離婚することが決まり、あとは夫が引っ越すのを待って書類関係も相談しながら進める予定だった。

 

待っている間も夢のような気持ちで、ソワソワしたりちょっと罪悪感を感じたりした。

心配事が無くなるというのはこれほど清々しい気持ちなのかと感激もしていた。

 

これまでは気づかなかった小さな幸せにも感謝して、良いことがあったのだからこの幸せを誰かにおすそ分けできたら良いな、と思ったりもした。


あの話し合いの日、私は興奮して母に喜びの報告をした。

 

報告を聞いた母も飛び上がらんばかりの喜びようで、次の週末は皆で久々に外食した。

 

レストランで美味しいご飯を食べながら、息子にも大まかなことを報告した。

まだ子供だからどこまで話したら良いかが分からないのだが、息子にも聞く権利はある。

 

きっと大喜びするだろうな。

 

だって待ちに待った本当の意味で解放される日がやってきたんだから。

 

そう思いつつ、言葉を選びながら伝えた。

 

この時、息子がどれほど喜ぶかを想像してドキドキした気持ちだったのだが、その反応は予想外のものだった。

 

伝え終えると息子は目に涙をじわーっと溜めて、瞬きをするとポロンと落ちた。

「悲しいの?」

そう聞いたのだが、息子は少し笑いながら

「分かんない」

とだけ言った。

結局その時はなぜそんな反応をしたのかを聞くことができず、驚きと戸惑いを感じながら食事を済ませた。

 

父が運転する車で帰っている最中も、息子のことが気がかりで仕方が無かった。

 

もしかして離婚することに反対だったの?

 

だってあんなに虐待されたのに。

 

それでも父親と一緒に居たいっていうこと?

 

考えれば考えるほど混乱して、息子の気持ちが分からなくなった。

 

でも、しつこく聞くこともできなくてそのままになってしまったのだが………。

後で父がこっそり息子と話したそうだ。

 

その時に息子はこう言った。

「もう怖い思いをしなくて済むのはスッゴク嬉しい。
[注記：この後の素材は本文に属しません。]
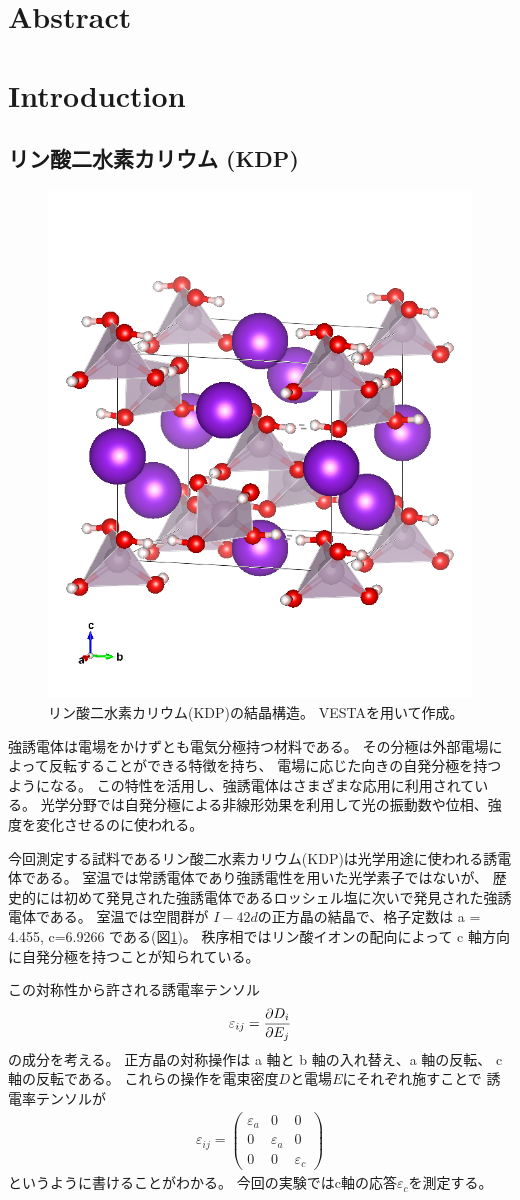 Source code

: \documentclass[9pt,dvipdfmx,a4paper]{jsarticle}
\begin{document}

\section{Abstract}

\section{Introduction}
\subsection*{リン酸二水素カリウム (KDP)}
\begin{figure}
    \centering
    \includegraphics[width = 0.3\columnwidth]{KDP_tetragonal.png}
    \caption{\small{リン酸二水素カリウム(KDP)の結晶構造\cite{cif:7020834}。
    VESTAを用いて作成\cite{VESTA}。}}
    \label{fig:KDP_lattice}
\end{figure}
強誘電体は電場をかけずとも電気分極持つ材料である。
その分極は外部電場によって反転することができる特徴を持ち、
電場に応じた向きの自発分極を持つようになる。
この特性を活用し、強誘電体はさまざまな応用に利用されている。
光学分野では自発分極による非線形効果を利用して光の振動数や位相、強度を変化させるのに使われる。

今回測定する試料であるリン酸二水素カリウム(KDP)は光学用途に使われる誘電体である。
室温では常誘電体であり強誘電性を用いた光学素子ではないが、
歴史的には初めて発見された強誘電体であるロッシェル塩に次いで発見された強誘電体である。
室温では空間群が \(I-4 2 d\)の正方晶の結晶で、格子定数は a = 4.455, c=6.9266 である(図\ref{fig:KDP_lattice})。
秩序相ではリン酸イオンの配向によって c 軸方向に自発分極を持つことが知られている\cite{onodera}。

この対称性から許される誘電率テンソル
\begin{align}
    \varepsilon_{ij}=\pdv{D_i}{E_j}
\end{align}
の成分を考える。
正方晶の対称操作は a 軸と b 軸の入れ替え、a 軸の反転、 c 軸の反転である。
これらの操作を電束密度\(D\)と電場\(E\)にそれぞれ施すことで
誘電率テンソルが
\begin{align}
    \varepsilon_{ij}=
    \begin{pmatrix}
        \varepsilon_a & 0 & 0\\
        0 & \varepsilon_a & 0\\
        0 & 0 & \varepsilon_c
    \end{pmatrix}
\end{align}
というように書けることがわかる。
今回の実験ではc軸の応答\(\varepsilon_c\)を測定する。
\end{document}
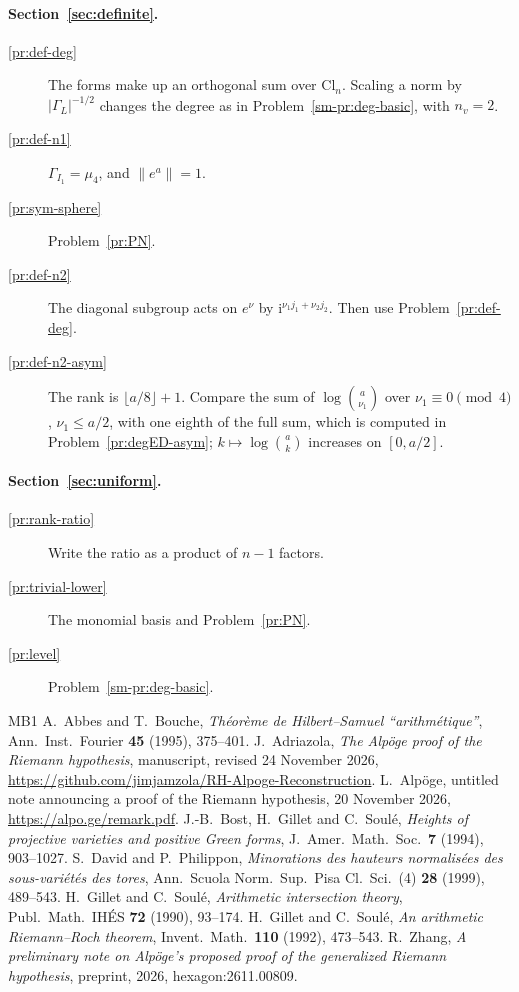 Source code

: \documentclass[reqno]{amsart}
\theoremstyle{definition}
\theoremstyle{plain}
\newcommand{\ii}{\mathrm{i}}
\newcommand{\Cl}{\mathrm{Cl}}
\begin{document}
\paragraph{Section~\ref{sec:definite}.}
\begin{description}
\item[\ref{pr:def-deg}] The forms make up an orthogonal sum over \(\Cl_n\).  Scaling a norm by \(\lvert\Gamma_L\rvert^{-1/2}\) changes the degree as in Problem~\ref{sm-pr:deg-basic}, with \(n_v = 2\).
\item[\ref{pr:def-n1}] \(\Gamma_{I_1} = \mu_4\), and \(\lVert e^a \rVert = 1\).
\item[\ref{pr:sym-sphere}] Problem~\ref{pr:PN}.
\item[\ref{pr:def-n2}] The diagonal subgroup acts on \(e^\nu\) by \(\ii^{\nu_1 j_1 + \nu_2 j_2}\).  Then use Problem~\ref{pr:def-deg}.
\item[\ref{pr:def-n2-asym}] The rank is \(\lfloor a/8 \rfloor + 1\).  Compare the sum of \(\log\binom{a}{\nu_1}\) over \(\nu_1 \equiv 0 \pmod 4\), \(\nu_1 \le a/2\), with one eighth of the full sum, which is computed in Problem~\ref{pr:degED-asym}; \(k \mapsto \log\binom{a}{k}\) increases on \([0, a/2]\).
\end{description}
\paragraph{Section~\ref{sec:uniform}.}
\begin{description}
\item[\ref{pr:rank-ratio}] Write the ratio as a product of \(n - 1\) factors.
\item[\ref{pr:trivial-lower}] The monomial basis and Problem~\ref{pr:PN}.
\item[\ref{pr:level}] Problem~\ref{sm-pr:deg-basic}.
\end{description}

\begin{thebibliography}{MB1}
 A.~Abbes and T.~Bouche, \emph{Th\'eor\`eme de Hilbert--Samuel ``arithm\'etique''}, Ann.\ Inst.\ Fourier \textbf{45} (1995), 375--401.
 J.~Adriazola, \emph{The Alp\"oge proof of the Riemann hypothesis}, manuscript, revised 24 November 2026, \url{https://github.com/jimjamzola/RH-Alpoge-Reconstruction}.
 L.~Alp\"oge, untitled note announcing a proof of the Riemann hypothesis, 20 November 2026, \url{https://alpo.ge/remark.pdf}.
 J.-B.~Bost, H.~Gillet and C.~Soul\'e, \emph{Heights of projective varieties and positive Green forms}, J.\ Amer.\ Math.\ Soc.\ \textbf{7} (1994), 903--1027.
 S.~David and P.~Philippon, \emph{Minorations des hauteurs normalis\'ees des sous-vari\'et\'es des tores}, Ann.\ Scuola Norm.\ Sup.\ Pisa Cl.\ Sci.\ (4) \textbf{28} (1999), 489--543.
 H.~Gillet and C.~Soul\'e, \emph{Arithmetic intersection theory}, Publ.\ Math.\ IH\'ES \textbf{72} (1990), 93--174.
 H.~Gillet and C.~Soul\'e, \emph{An arithmetic Riemann--Roch theorem}, Invent.\ Math.\ \textbf{110} (1992), 473--543.
 R.~Zhang, \emph{A preliminary note on Alp\"oge's proposed proof of the generalized Riemann hypothesis}, preprint, 2026, hexagon:2611.00809.
\end{thebibliography}
\end{document}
でも、お父さんは悲しいんだよね?僕が幸せになれるのは、お父さんが悲しい思いをするからでしょう?」

あれほど酷い仕打ちをされたのに、どうしてこんな風に考えられるのだろう、と感心してしまった。

 

 

 

 

子どもは親を選べない。

 

どんな人でも無条件に求めてしまうものなのかもしれない。

もしかしたら、幼児の頃までのほんの少しの温かな思い出を覚えているのかな。

父は息子の優しさや葛藤を知り

「違うよ。お父さんは○○(息子)ちゃんが幸せになることが一番嬉しいんだよ」

と伝えたそうだ。

 

すると息子は

「それ、本当?」

と聞き、

「当たり前でしょ。お父さんやお母さんは、○○(息子)ちゃんが一番大事なんだから」

と言われると、やっと穏やかな笑顔を見せた。
 

あんな父親に対しても『幸せでいて欲しい』という気持ちを持てるなんて。

 

私とは大違いだ。

 

確かに穏やかに生活していって欲しいが、これまでにしてきたことを考えると少しくらい大変な思いをしても仕方がないと思っていたのに。

 

息子の話を聞いて少し反省してしまった。

 

こういう優しさを持つ息子を誇りに思う。

 

でも、これからはちゃんと息子自身が幸せになるような選択をして欲しい。

 

私も全力で息子を幸せにしてあげたい、と強く思った。